Brierley, who walks with the aid of a cane, was sentenced to 14 months' imprisonment in October after admitting he possessed tens of thousands of child sex abuse images.
The once towering figure in Australasian business pleaded guilty to three charges last April. Fourteen more were withdrawn.
Brierley, who voluntarily surrendered his knighthood for services to business after Prime Minister Jacinda Ardern said the process to strip him of the honour had begun, sought to serve his sentence in the community on a release order.
Prosecutors, however, argued prison was necessary at his sentencing.
The court today decided to quash Brierley's original sentence and impose a new 10-month sentence expiring on August 13. It also ordered Brierley to be eligible for release from prison on February 13, once he had served four months of his sentence.
Under his original sentence, Brierley would've been eligible for parole in May.
The court said its reasons for today's decision would be released at a later date.
Brierley's downfall began following an anonymous phone call, which sparked a five-month police investigation. He was arrested by Australian Border Force officers as he was about to board a flight to Fiji in December 2019.
Police said they found more than 200,000 images and 500 videos on Brierley's laptop and electronic storage devices depicting child abuse material. In total, he was charged over 46,795 images found.

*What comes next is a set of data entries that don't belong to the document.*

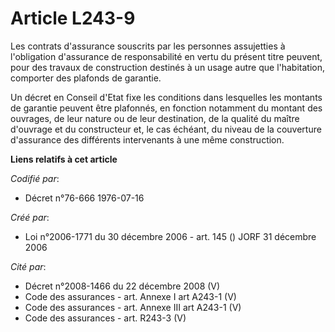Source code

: # Article L243-9

Les contrats d'assurance souscrits par les personnes assujetties à l'obligation d'assurance de responsabilité en vertu du
présent titre peuvent, pour des travaux de construction destinés à un usage autre que l'habitation, comporter des plafonds de
garantie.

Un décret en Conseil d'Etat fixe les conditions dans lesquelles les montants de garantie peuvent être plafonnés, en fonction
notamment du montant des ouvrages, de leur nature ou de leur destination, de la qualité du maître d'ouvrage et du
constructeur et, le cas échéant, du niveau de la couverture d'assurance des différents intervenants à une même construction.

**Liens relatifs à cet article**

_Codifié par_:

  - Décret n°76-666 1976-07-16

_Créé par_:

  - Loi n°2006-1771 du 30 décembre 2006 - art. 145 () JORF 31 décembre 2006

_Cité par_:

  - Décret n°2008-1466 du 22 décembre 2008 (V)
  - Code des assurances - art. Annexe I art A243-1 (V)
  - Code des assurances - art. Annexe III art A243-1 (V)
  - Code des assurances - art. R243-3 (V)
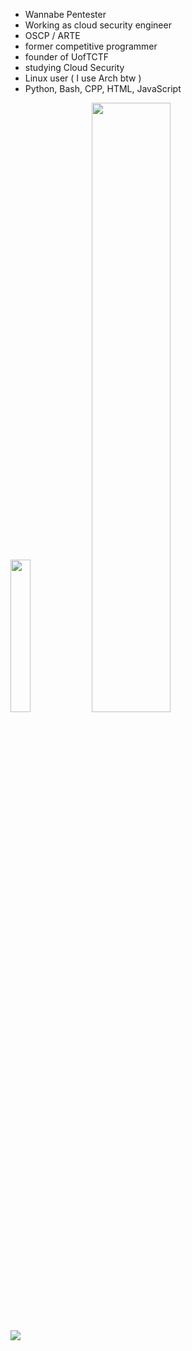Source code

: - Wannabe Pentester
- Working as cloud security engineer
- OSCP / ARTE
- former competitive programmer
- founder of UofTCTF
- studying Cloud Security 
- Linux user ( I use Arch btw )
- Python, Bash, CPP, HTML, JavaScript

<img src="https://templates.images.credential.net/1644595125124808271808325719972.png" width="25%" height="25%" >
<img src="https://training.hacktricks.xyz/static/media/ARTE_CAN.6976723e738a8da345be.png" width=50% height=50% >

![](https://www.hackthebox.eu/badge/image/402227)


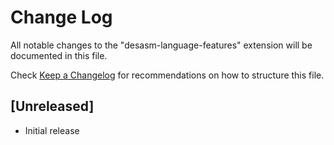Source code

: # Change Log

All notable changes to the "desasm-language-features" extension will be documented in this file.

Check [Keep a Changelog](http://keepachangelog.com/) for recommendations on how to structure this file.

## [Unreleased]

- Initial release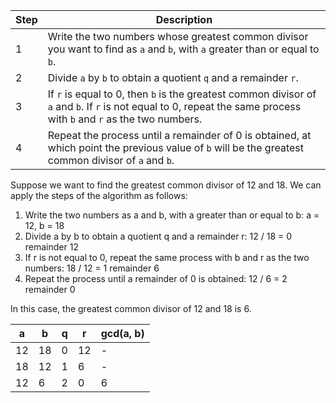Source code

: 
| Step | Description |
|------|-------------|
| 1    | Write the two numbers whose greatest common divisor you want to find as `a` and `b`, with `a` greater than or equal to `b`. |
| 2    | Divide `a` by `b` to obtain a quotient `q` and a remainder `r`. |
| 3    | If `r` is equal to 0, then `b` is the greatest common divisor of `a` and `b`. If `r` is not equal to 0, repeat the same process with `b` and `r` as the two numbers. |
| 4    | Repeat the process until a remainder of 0 is obtained, at which point the previous value of `b` will be the greatest common divisor of `a` and `b`. |


Suppose we want to find the greatest common divisor of 12 and 18. We can apply the steps of the algorithm as follows:

1. Write the two numbers as a and b, with a greater than or equal to b: a = 12, b = 18
2. Divide a by b to obtain a quotient q and a remainder r: 12 / 18 = 0 remainder 12
3. If r is not equal to 0, repeat the same process with b and r as the two numbers: 18 / 12 = 1 remainder 6
4. Repeat the process until a remainder of 0 is obtained: 12 / 6 = 2 remainder 0

In this case, the greatest common divisor of 12 and 18 is 6.

|  a  |  b  |  q  |  r  |  gcd(a, b)  |
|-----|-----|-----|-----|-------------|
| 12  | 18  |  0  |  12 |       -     |
| 18  | 12  |  1  |   6 |       -     |
| 12  |  6  |  2  |   0 |       6     |


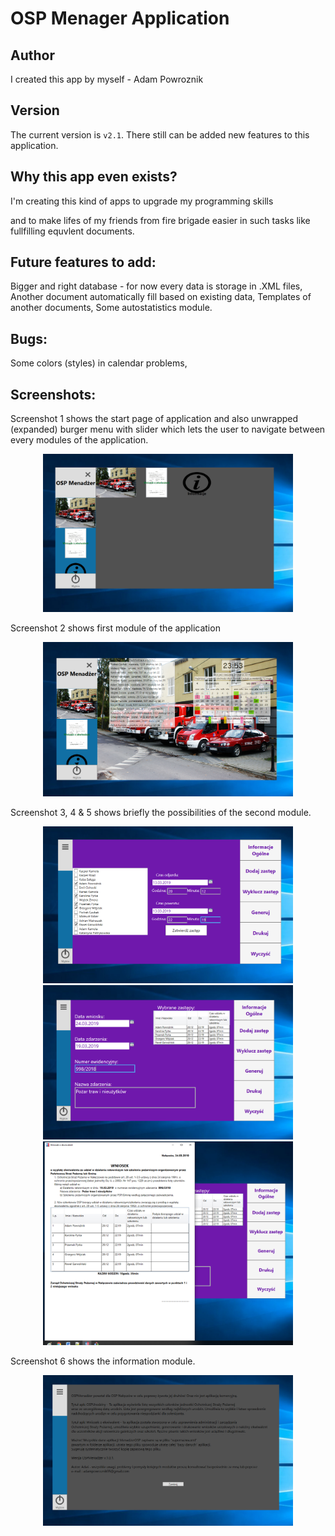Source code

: OSP Menager Application
==========

Author
----------
I created this app by myself - Adam Powroznik

Version
---------
The current version is `v2.1`. There still can be added new features to this application.

Why this app even exists?
---------------
I'm creating this kind of apps to upgrade my programming skills

and to make lifes of my friends from fire brigade easier in such tasks like fullfilling equvlent documents. 

Future features to add:
-------------------
Bigger and right database - for now every data is storage in .XML files,
Another document automatically fill based on existing data,
Templates of another documents,
Some autostatistics module.

Bugs:
-----------
Some colors (styles) in calendar problems,

Screenshots:
-----------
Screenshot 1 shows the start page of application and also unwrapped (expanded) burger menu with slider which lets the user to navigate between every modules of the application.
<div align="center">	
    <img src="/screenshots/ss1.PNG" width="400px"</img> 
</div>

Screenshot 2 shows first module of the application
<div align="center">	
    <img src="/screenshots/ss2.PNG" width="400px"</img> 
</div>

Screenshot 3, 4 & 5 shows briefly the possibilities of the second module.
<div align="center">	
    <img src="/screenshots/ss3.PNG" width="400px"</img> 
</div>
<div align="center">	
    <img src="/screenshots/ss4.PNG" width="400px"</img> 
</div>
<div align="center">	
    <img src="/screenshots/ss5.PNG" width="400px"</img> 
</div>

Screenshot 6 shows the information module.
<div align="center">	
    <img src="/screenshots/ss6.PNG" width="400px"</img> 
</div>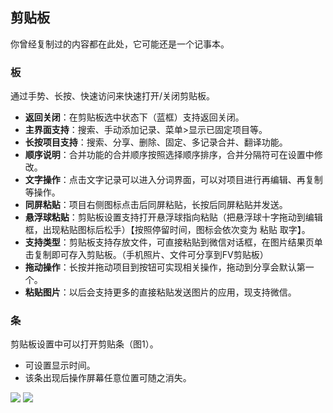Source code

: ## 剪贴板
你曾经复制过的内容都在此处，它可能还是一个记事本。

### 板

通过手势、长按、快速访问来快速打开/关闭剪贴板。

* **返回关闭**：在剪贴板选中状态下（蓝框）支持返回关闭。
* **主界面支持**：搜索、手动添加记录、菜单>显示已固定项目等。
* **长按项目支持**：搜索、分享、删除、固定、多记录合并、翻译功能。
* **顺序说明**：合并功能的合并顺序按照选择顺序排序，合并分隔符可在设置中修改。
* **文字操作**：点击文字记录可以进入分词界面，可以对项目进行再编辑、再复制等操作。
* **同屏粘贴**：项目右侧图标点击后同屏粘贴，长按后同屏粘贴并发送。
* **悬浮球粘贴**：剪贴板设置支持打开悬浮球指向粘贴（把悬浮球十字拖动到编辑框，出现粘贴图标后松手）【按照停留时间，图标会依次变为 粘贴 取字】。
* **支持类型**：剪贴板支持存放文件，可直接粘贴到微信对话框，在图片结果页单击复制即可存入剪贴板。（手机照片、文件可分享到FV剪贴板）
* **拖动操作**：长按并拖动项目到按钮可实现相关操作，拖动到分享会默认第一个。
* **粘贴图片**：以后会支持更多的直接粘贴发送图片的应用，现支持微信。

### 条

剪贴板设置中可以打开剪贴条（图1）。

* 可设置显示时间。
* 该条出现后操作屏幕任意位置可随之消失。

![](http://ww1.sinaimg.cn/large/6b1dd0a7ly1fzrcxrvyerj20u00k6gq5.jpg)
![](http://ww1.sinaimg.cn/large/6b1dd0a7ly1fzrcxzk70wj20u01hcn3k.jpg)
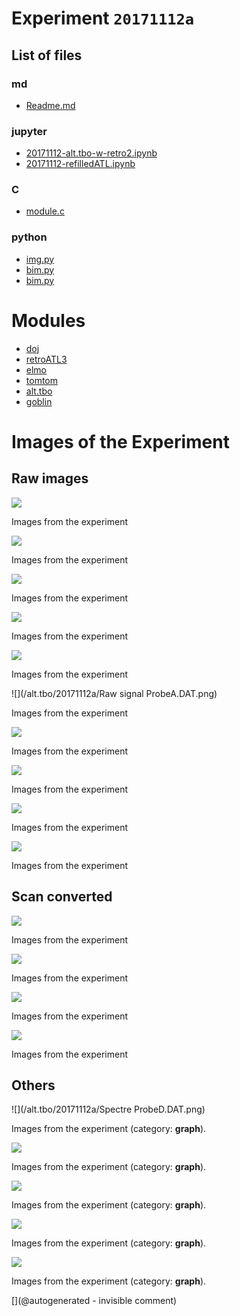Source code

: # Experiment `20171112a`

## List of files

### md

* [Readme.md](/alt.tbo/20171112a/Readme.md)


### jupyter

* [20171112-alt.tbo-w-retro2.ipynb](/alt.tbo/20171112a/20171112-alt.tbo-w-retro2.ipynb)
* [20171112-refilledATL.ipynb](/alt.tbo/20171112b/20171112-refilledATL.ipynb)


### C

* [module.c](/alt.tbo/20171112a/module.c)


### python

* [img.py](/alt.tbo/20171112a/img.py)
* [bim.py](/alt.tbo/20171112b/bim.py)
* [bim.py](/alt.tbo/20171112a/bim.py)





# Modules

* [doj](/doj/)
* [retroATL3](/retroATL3/)
* [elmo](/elmo/)
* [tomtom](/tomtom/)
* [alt.tbo](/alt.tbo/)
* [goblin](/goblin/)




# Images of the Experiment

## Raw images

![](/alt.tbo/20171112a/Unpacking_ProbeC.jpg)

Images from the experiment

![](/alt.tbo/20171112a/Unpacking_ProbeB.jpg)

Images from the experiment

![](/alt.tbo/20171112a/Unpacking_NewProbe.jpg)

Images from the experiment

![](/alt.tbo/20171112a/Unpacking_ProbeA.jpg)

Images from the experiment

![](/alt.tbo/20171112a/Unpacking_ProbeD.jpg)

Images from the experiment

![](/alt.tbo/20171112a/Raw signal ProbeA.DAT.png)

Images from the experiment

![](/alt.tbo/20171112a/Raw_signal_ProbeD.DAT.png)

Images from the experiment

![](/alt.tbo/20171112a/Raw_signal_ProbeB.DAT.png)

Images from the experiment

![](/alt.tbo/20171112a/Raw_signal_NewProbe.DAT.png)

Images from the experiment

![](/alt.tbo/20171112a/Raw_signal_ProbeC.DAT.png)

Images from the experiment

## Scan converted

![](/alt.tbo/20171112a/ImagesIn_ProbeB.jpg)

Images from the experiment

![](/alt.tbo/20171112a/ImagesIn_ProbeD.jpg)

Images from the experiment

![](/alt.tbo/20171112a/ImagesIn_ProbeA.jpg)

Images from the experiment

![](/alt.tbo/20171112a/ImagesIn_ProbeC.jpg)

Images from the experiment

## Others

![](/alt.tbo/20171112a/Spectre ProbeD.DAT.png)

Images from the experiment (category: __graph__).

![](/alt.tbo/20171112a/Spectre_ProbeA.DAT.png)

Images from the experiment (category: __graph__).

![](/alt.tbo/20171112a/Spectre_ProbeC.DAT.png)

Images from the experiment (category: __graph__).

![](/alt.tbo/20171112a/Spectre_ProbeB.DAT.png)

Images from the experiment (category: __graph__).

![](/alt.tbo/20171112a/Spectre_NewProbe.DAT.png)

Images from the experiment (category: __graph__).










[](@autogenerated - invisible comment)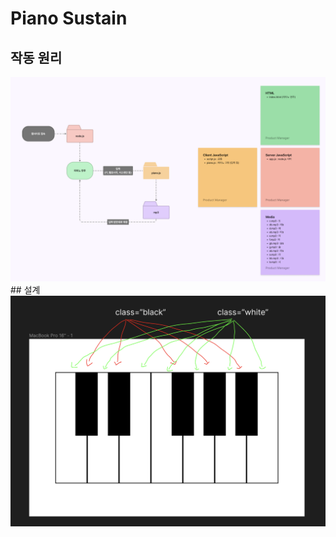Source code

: # Piano Sustain
## 작동 원리
<img src="https://github.com/PinguLee/Piano-Sustain/blob/main/public/images/작동 원리.png">
## 설계
<img src="https://github.com/PinguLee/Piano-Sustain/blob/main/public/images/피아노.png">
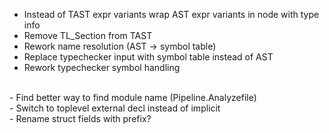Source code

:- Instead of TAST expr variants wrap AST expr variants in node with type info
- Remove TL_Section from TAST
- Rework name resolution (AST -> symbol table)
- Replace typechecker input with symbol table instead of AST
- Rework typechecker symbol handling
<br>
- Find better way to find module name (Pipeline.Analyzefile)
<br>
- Switch to toplevel external decl instead of implicit
<br>
- Rename struct fields with prefix?
  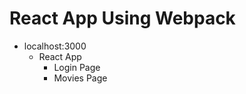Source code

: # React App Using Webpack

-   localhost:3000
    -   React App
        -   Login Page
        -   Movies Page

The charges Brierley pleaded guilty to were for material on his devices, seized when Brierley was stopped at Sydney Kingsford Smith Airport, and also during a search of his Pt Piper waterfront mansion in Sydney's east.
The Wellington-born Brierley told police he thought the images were "perfectly okay" and had been "approved by various bodies".
Known to some as "Lionheart", Brierley's corporate raiding feats began in New Zealand in the 1960s as he identified asset-rich companies which offered low returns to shareholders and turned stagnant wealth into returns.
His money and power grew through the 1980s — his net worth peaking at more than $200 million — with one in every 20 Kiwis once owning shares in his company RA Brierley Investments Ltd (BIL).
In 1988, while chairman of the Bank of New Zealand, his contribution to business and philanthropy led to a knighthood.
He retired as a director from BIL in 2001 and later from the chairman's role at Guinness Peat Group in 2010, before also leaving as a director in 2015. In June 2019, Brierley retired as chairman of the Sydney investment firm Mercantile Investments.
Much of Brierley's later life was spent on his hobbies of cricket and stamps, rumoured to have been one of the largest collections in the world.
Brierley's links to cricket included a life membership with Cricket Wellington and a pavilion at the Basin Reserve named after him. He was also a former trustee of the Sydney Cricket Ground.
Signs bearing his name have now been scrubbed clean.
Wellington College also severed ties with its tainted old boy, who had donated significant amounts of money to the school, where a theatre and sports field had been named after Brierley.